Now, it seems, I'm in some sort of undeclared race to read as many different books as I can. I just finished my second book of the year (and I'm mired in a third one that is a good history of Panama Canal but just not very quick to read). In the spirit of exploring joy and including my favorite hobby in that, I decided to reread something. Not just a book that I've read before but a book that I enjoyed reading when I was a kid.

I know the danger of destroying the memory by reading it again. But nothing could take away the joy that I had then and I will discover something new now when I read it, even if I don't enjoy it as much.

So I'm spending my reading time today (and tomorrow if needed) to read The Mouse and the Motorcycle by Beverly Cleary. I'm sure that this past joy will deliver again, even if just for nostalgia.

Today's Joy: Exploring a book I enjoyed as a kid

Monday, January 21, 2019

Behind the Scenes

Feelings are quite a rollercoaster. Well, for me they often are. Yesterday I experienced several things that gave me joy and made me smile. Last night I got a message that I didn't need to teach music today and, while I love doing that, the thought of unexpected time off did make me happy.

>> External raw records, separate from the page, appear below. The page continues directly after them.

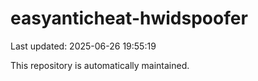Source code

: # easyanticheat-hwidspoofer

Last updated: 2025-06-26 19:55:19

This repository is automatically maintained.
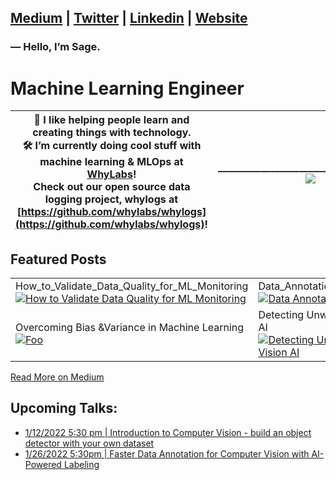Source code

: ## [Medium](https://medium.com/@sagecodes) | [Twitter](https://twitter.com/sagecodes) | [Linkedin](https://www.linkedin.com/in/sageelliott/) | [Website](https://sageelliott.com/)


### — Hello, I’m Sage.

# Machine Learning Engineer


|👋 I like helping people learn and creating things with technology.<br>🛠️ I’m currently doing cool stuff with machine learning & MLOps at [WhyLabs](https://whylabs.ai/)! <br>Check out our open source data logging project, whylogs at [https://github.com/whylabs/whylogs](https://github.com/whylabs/whylogs)! |_______________________________________![](https://github-readme-streak-stats.herokuapp.com/?user=sagecodes&theme=highcontrast&layout=compact&card_width=445)
| ----------|-------------- |

## Featured Posts

||| 
| ----------|-------------- |
|How_to_Validate_Data_Quality_for_ML_Monitoring[![How to Validate Data Quality for ML Monitoring](https://miro.medium.com/max/1400/1*-LNvKMkSTJ3q22BH8DNsTg.gif)](https://medium.com/whylabs/how-to-validate-data-quality-for-ml-monitoring-588ec1200daa) | Data_Annotation_for_Computer_Vision__________________[![Data Annotation for Computer Vision](https://miro.medium.com/max/1400/1*pOTeu-L-GihV6J1U4siYew.gif)](https://medium.com/plainsight/data-annotation-for-computer-vision-a8007c0d9059)|
|Overcoming Bias &Variance in Machine Learning[![Foo](https://miro.medium.com/max/1400/1*FoZkKh-4uhvUgyzaIVEr3w.gif)](https://towardsdatascience.com/overcoming-bias-variance-in-machine-learning-31169dc649ed) | Detecting Unwanted & Hazardous Objects with Vision AI[![Detecting Unwanted & Hazardous Objects with Vision AI](https://miro.medium.com/max/1300/1*jdbasLIwDCwbZXx-yUMDBQ.gif)](https://medium.com/plainsight/detecting-unwanted-hazardous-objects-with-vision-ai-669c379bc815) |

[Read More on Medium](https://sagecodes.medium.com/)



## Upcoming Talks:

- [1/12/2022 5:30 pm | Introduction to Computer Vision - build an object detector with your own dataset](https://www.eventbrite.com/e/intro-to-computer-vision-building-object-detection-models-and-datasets-tickets-225984946057?aff=SageSocial)
- [1/26/2022 5:30pm | Faster Data Annotation for Computer Vision with AI-Powered Labeling](https://www.eventbrite.com/e/faster-data-annotation-for-computer-vision-with-ai-powered-labeling-tickets-227803505417?aff=SageSocial)
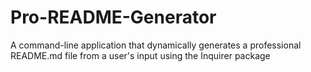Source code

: # Pro-README-Generator
A command-line application that dynamically generates a professional README.md file from a user's input using the Inquirer package
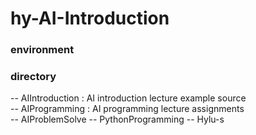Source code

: # hy-AI-Introduction

### environment

### directory
-- AIIntroduction : AI introduction lecture example source  
-- AIProgramming : AI programming lecture assignments  
-- AIProblemSolve
-- PythonProgramming
-- Hylu-s

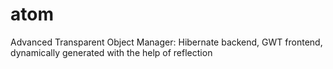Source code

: atom
====

Advanced Transparent Object Manager: Hibernate backend, GWT frontend, dynamically generated with the help of reflection
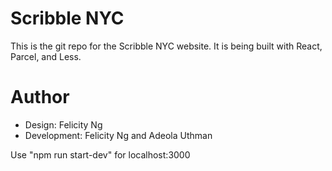 # Scribble NYC
This is the git repo for the Scribble NYC website. It is being built with React, Parcel, and Less.

# Author
- Design: Felicity Ng
- Development: Felicity Ng and Adeola Uthman

Use "npm run start-dev" for localhost:3000
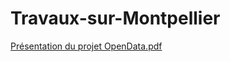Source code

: # Travaux-sur-Montpellier
[Présentation du projet OpenData.pdf](https://github.com/NgomMoustapha/Travaux-sur-Montpellier/files/13489432/Presentation.du.projet.OpenData.pdf)
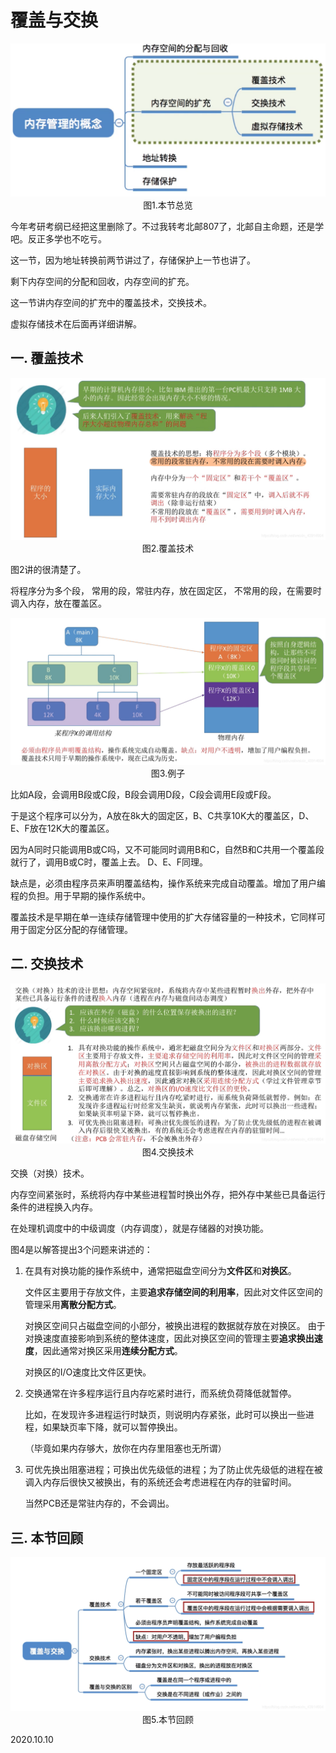 # 覆盖与交换

<img src="操作系统603-1.png" alt="操作系统603-1" style="zoom:67%;" />

<center>图1.本节总览</center>

今年考研考纲已经把这里删除了。不过我转考北邮807了，北邮自主命题，还是学吧。反正多学也不吃亏。

这一节，因为地址转换前两节讲过了，存储保护上一节也讲了。

剩下内存空间的分配和回收，内存空间的扩充。

这一节讲内存空间的扩充中的覆盖技术，交换技术。

虚拟存储技术在后面再详细讲解。

## 一. 覆盖技术

<img src="操作系统603-2.png" alt="操作系统603-2" style="zoom:67%;" />

<center>图2.覆盖技术</center>

图2讲的很清楚了。

将程序分为多个段，
常用的段，常驻内存，放在固定区，
不常用的段，在需要时调入内存，放在覆盖区。

<img src="操作系统603-3.png" alt="操作系统603-3" style="zoom:67%;" />

<center>图3.例子</center>

比如A段，会调用B段或C段，B段会调用D段，C段会调用E段或F段。

于是这个程序可以分为，A放在8k大的固定区，B、C共享10K大的覆盖区，D、E、F放在12K大的覆盖区。

因为A同时只能调用B或C吗，又不可能同时调用B和C，自然B和C共用一个覆盖段就行了，调用B或C时，覆盖上去。
D、E、F同理。

缺点是，必须由程序员来声明覆盖结构，操作系统来完成自动覆盖。增加了用户编程的负担。用于早期的操作系统中。

覆盖技术是早期在单一连续存储管理中使用的扩大存储容量的一种技术，它同样可用于固定分区分配的存储管理。

## 二. 交换技术

<img src="操作系统603-4.png" alt="操作系统603-4" style="zoom:67%;" />

<center>图4.交换技术</center>

交换（对换）技术。

内存空间紧张时，系统将内存中某些进程暂时换出外存，把外存中某些已具备运行条件的进程换入内存。

在处理机调度中的中级调度（内存调度），就是存储器的对换功能。

图4是以解答提出3个问题来讲述的：

1. 在具有对换功能的操作系统中，通常把磁盘空间分为**文件区**和**对换区**。

   文件区主要用于存放文件，主要**追求存储空间的利用率**，因此对文件区空间的管理采用**离散分配方式**。

   对换区空间只占磁盘空间的小部分，被换出进程的数据就存放在对换区。
   由于对换速度直接影响到系统的整体速度，因此对换区空间的管理主要**追求换出速度**，因此通常对换区采用**连续分配方式**。

   对换区的I/O速度比文件区更快。

2. 交换通常在许多程序运行且内存吃紧时进行，而系统负荷降低就暂停。

   比如，在发现许多进程运行时缺页，则说明内存紧张，此时可以换出一些进程，如果缺页率下降，就可以暂停换出。

   （毕竟如果内存够大，放你在内存里阻塞也无所谓）

3. 可优先换出阻塞进程；可换出优先级低的进程；为了防止优先级低的进程在被调入内存后很快又被换出，有的系统还会考虑进程在内存的驻留时间。

   当然PCB还是常驻内存的，不会调出。

## 三. 本节回顾

<img src="操作系统603-5.png" alt="操作系统603-5" style="zoom:67%;" />

<center>图5.本节回顾</center>

2020.10.10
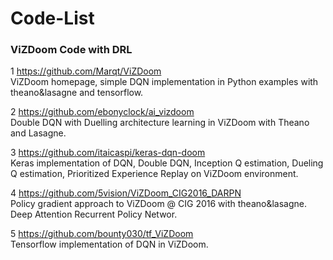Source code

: # Code-List

### ViZDoom Code with DRL

1 https://github.com/Marqt/ViZDoom  
ViZDoom homepage, simple DQN implementation in Python examples with theano&lasagne and tensorflow.

2 https://github.com/ebonyclock/ai_vizdoom  
Double DQN with Duelling architecture learning in ViZDoom with Theano and Lasagne.

3 https://github.com/itaicaspi/keras-dqn-doom  
Keras implementation of DQN, Double DQN, Inception Q estimation, Dueling Q estimation, Prioritized Experience Replay on ViZDoom environment. 

4 https://github.com/5vision/ViZDoom_CIG2016_DARPN  
Policy gradient approach to ViZDoom @ CIG 2016 with theano&lasagne. Deep Attention Recurrent Policy Networ.

5 https://github.com/bounty030/tf_ViZDoom  
Tensorflow implementation of DQN in ViZDoom.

Then this morning I read a message that wiped away those happy feelings. Nothing tragic but some changes that make me sad. After all, what I've discovered this month is that the smaller things are usually the ones that impact a lot - on either side of the joy coin. Then I got a later start than I expected; again, not tragic but it unsettled my "plans" for the day. I wondered what may bring an upswing to my mood.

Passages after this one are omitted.